Posts Tagged ‘Vino Nobile di Montepulciano’

Vino Nobile di Montepulciano for short-term aging

The 2011 Fattoria Del Cerro, Vino Nobile di Montepulciano is a wine that is just entering its first drinking window.  The 2011 vintage was hot and some of that warmth comes across on the nose.  In the mouth this flavorful, filling wine has plenty of watering acidity so it does not get bogged down.  I recommend that you grab a few bottles to lay down over the short term.  This wine is available at MacArthur Beverages.

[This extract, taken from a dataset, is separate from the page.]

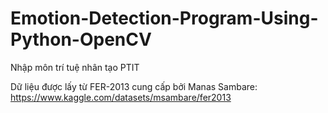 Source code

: # Emotion-Detection-Program-Using-Python-OpenCV
Nhập môn trí tuệ nhân tạo PTIT

Dữ liệu được lấy từ FER-2013 cung cấp bởi Manas Sambare:
https://www.kaggle.com/datasets/msambare/fer2013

2011 Fattoria Del Cerro, Vino Nobile di Montepulciano – $18
Imported by Vias Imports.  This wine is 95% Prugnolo Gentile (Sangiovese) with 5% Colorino and Mammolo that was aged in 80% Slavonian oak casks and 20% in French oak barrels.  Alcohol 14%.  The flavors of dried grapes and black stones come with red accents and watering acidity.  The notes of stones carry towards the middle where there is a little, bitter hint and chalky tannins.  This mouthfilling wine is undeniably flavorful.  It could stand a few more years in the cellar as it oscillates between smooth and structured drinking.  *** 2017 – 2025.


A night of Sangiovese from young Napa to Chianti di Vecchia Annata

Lou and I gathered in his kitchen last week to drink through a range of Sangiovese based wines primarily focused in on Ruffino, Riserva Ducale.  We always start with a white wine but this time the bottle of 1999 Savary, Chablis Premier Cru Fourchaume was drinking too advanced.  A few sips were fine for curiosity but I soon moved on.  I did not miss a beat in tasting (and drinking) the 2010 Carpineto, Vino Nobile di Montepulciano Riserva.  After recently loving a bottle of 2010 Carpineto, Chianti Classico Riserva the Montepulciano did not disappoint.  Let me just say that this is a great wine which is already complex and will clearly develop over the next several years.  I would buy several to lay down.  I then moved on to the 1998 La Sirena, Sangiovese, Juliana Vineyard, Napa Valley.  This tasty wine will have broad appeal.  It is a hypothetical mix up of Sangiovese made in a Rhone style in California.  Perhaps this sounds bizarre but it will not after you knock back a glass or two.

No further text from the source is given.